SLURM, formerly known as the Simple Linux Utility for Resource Management, is a type of program called a workload manager.1 On large, multi-user systems it can be advantageous and equitable for a program to control the allocation of computational resources, SLURM does just that.

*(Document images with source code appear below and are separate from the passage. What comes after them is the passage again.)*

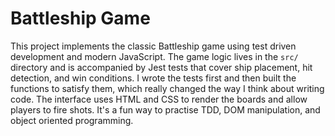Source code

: # Battleship Game

This project implements the classic Battleship game using test driven development and modern JavaScript.  The game logic lives in the `src/` directory and is accompanied by Jest tests that cover ship placement, hit detection, and win conditions.  I wrote the tests first and then built the functions to satisfy them, which really changed the way I think about writing code.  The interface uses HTML and CSS to render the boards and allow players to fire shots.  It's a fun way to practise TDD, DOM manipulation, and object oriented programming.
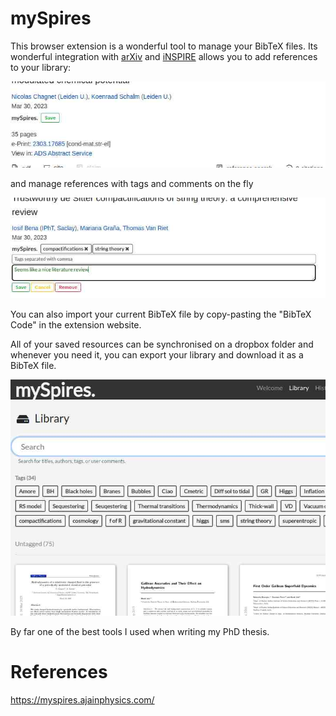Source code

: # mySpires

This browser extension is a wonderful tool to manage your BibTeX files.
Its wonderful integration with [arXiv](arxiv.org) and [iNSPIRE](https://inspirehep.net) allows you to add references to your library:

![Save button](/blog_entries/blog_markdown/images/myspires_save_button.jpg)

and manage references with tags and comments on the fly

![Add tags](/blog_entries/blog_markdown/images/myspires_tags.jpg)

You can also import your current BibTeX file by copy-pasting the "BibTeX Code" in the extension website.

All of your saved resources can be synchronised on a dropbox folder and whenever you need it, you can export your library and download it as a BibTeX file.

![Library](/blog_entries/blog_markdown/images/myspires_library.jpg)

By far one of the best tools I used when writing my PhD thesis.

# References
https://myspires.ajainphysics.com/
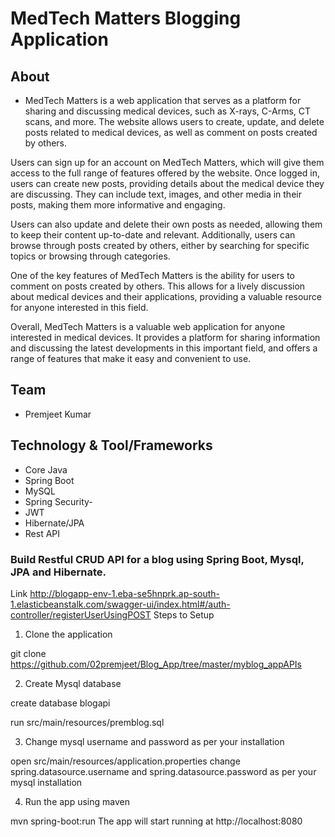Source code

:# MedTech Matters Blogging Application
## About 
- MedTech Matters is a web application that serves as a platform for sharing and discussing medical devices, such as X-rays, C-Arms, CT scans, and more. The website allows users to create, update, and delete posts related to medical devices, as well as comment on posts created by others.

Users can sign up for an account on MedTech Matters, which will give them access to the full range of features offered by the website. Once logged in, users can create new posts, providing details about the medical device they are discussing. They can include text, images, and other media in their posts, making them more informative and engaging.

Users can also update and delete their own posts as needed, allowing them to keep their content up-to-date and relevant. Additionally, users can browse through posts created by others, either by searching for specific topics or browsing through categories.

One of the key features of MedTech Matters is the ability for users to comment on posts created by others. This allows for a lively discussion about medical devices and their applications, providing a valuable resource for anyone interested in this field.

Overall, MedTech Matters is a valuable web application for anyone interested in medical devices. It provides a platform for sharing information and discussing the latest developments in this important field, and offers a range of features that make it easy and convenient to use.
## Team
- Premjeet Kumar
## Technology & Tool/Frameworks 
- Core Java
- Spring Boot
- MySQL
- Spring Security-
- JWT
- Hibernate/JPA 
- Rest API

### Build Restful CRUD API for a blog using Spring Boot, Mysql, JPA and Hibernate.

Link http://blogapp-env-1.eba-se5hnprk.ap-south-1.elasticbeanstalk.com/swagger-ui/index.html#/auth-controller/registerUserUsingPOST
Steps to Setup
1. Clone the application

git clone https://github.com/02premjeet/Blog_App/tree/master/myblog_appAPIs

2. Create Mysql database

create database blogapi

run src/main/resources/premblog.sql

3. Change mysql username and password as per your installation

open src/main/resources/application.properties
change spring.datasource.username and spring.datasource.password as per your mysql installation

4. Run the app using maven

mvn spring-boot:run
The app will start running at http://localhost:8080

When you want to run a job on the CHEM cluster you have to ask the SLURM daemon for resources to allocate to your job. It then takes your script, figures out how much compute power you want, and, if the nodes/memory are available, runs your script on them. If not, it places them in a queue until the requested resources become available to you.
SLURM has its own set of commands, and its full documentation can be found here,2 but here we’ll go over only the most important ones: sinfo
, pestat
, squeue
, sbatch
, and scancel
.
Gathering information
sinfo
gives us information about the status of the cluster’s computing nodes (a node is a single computer in the cluster).
nml64@as-chm-cluster | ~ $ sinfo
PARTITION AVAIL TIMELIMIT NODES STATE NODELIST
chemq up infinite 1 alloc chem001
chemq up infinite 5 idle chem[002-006]
collumq up infinite 4 down* dbc[001-003,005]
collumq up infinite 1 mix dbc009
collumq up infinite 1 alloc dbc007
collumq up infinite 4 idle dbc[004,006,008,010]
widomq up infinite 1 drain bw001
widomq up infinite 1 mix bw007
widomq up infinite 5 idle bw[002-006]
By default, sinfo
lists the nodes by their partition; the highest level of cluster organization (a partition is a set of compute nodes). On our shared system nodes are partitioned by ownership, but other systems may have partitions based on usage (e.g. large jobs, small jobs, post-processing, data visualization, etc…) allowing the admin to install different programs on different partitions.
By default SLURM commands only show us nodes we have access to (more on how to change that below). So, for example, in the above snippet we have 3 partitions chemq
, collumq
, and widdomq
. collumq
has 10 total nodes, 4 of which (dbc1-3 and dbc5) are currently down, 1 of which (dbc7) is fully allocated to a running job, 1 of which (dob9) is mixed, which means it still has resources available, and 4 of which (dbc4,6,8,10) are idle. sinfo
doesn’t provide the most readable output, so sometimes its easier to use pestat
.
Notice how the terminal’s command prompt has changed from NathanLui@Local
to nml64@as-chm-cluster
. This is because I’m now connected to the cluster, instead of working locally on my own computer (more on how to do this in the next section).
pestat
is quite similar to sinfo -N
(-N
provides a node-oriented view of the cluster), but I find the layout much easier to read. pestat
also gives us data as to the CPU and memory capacities of each node which will be helpful later.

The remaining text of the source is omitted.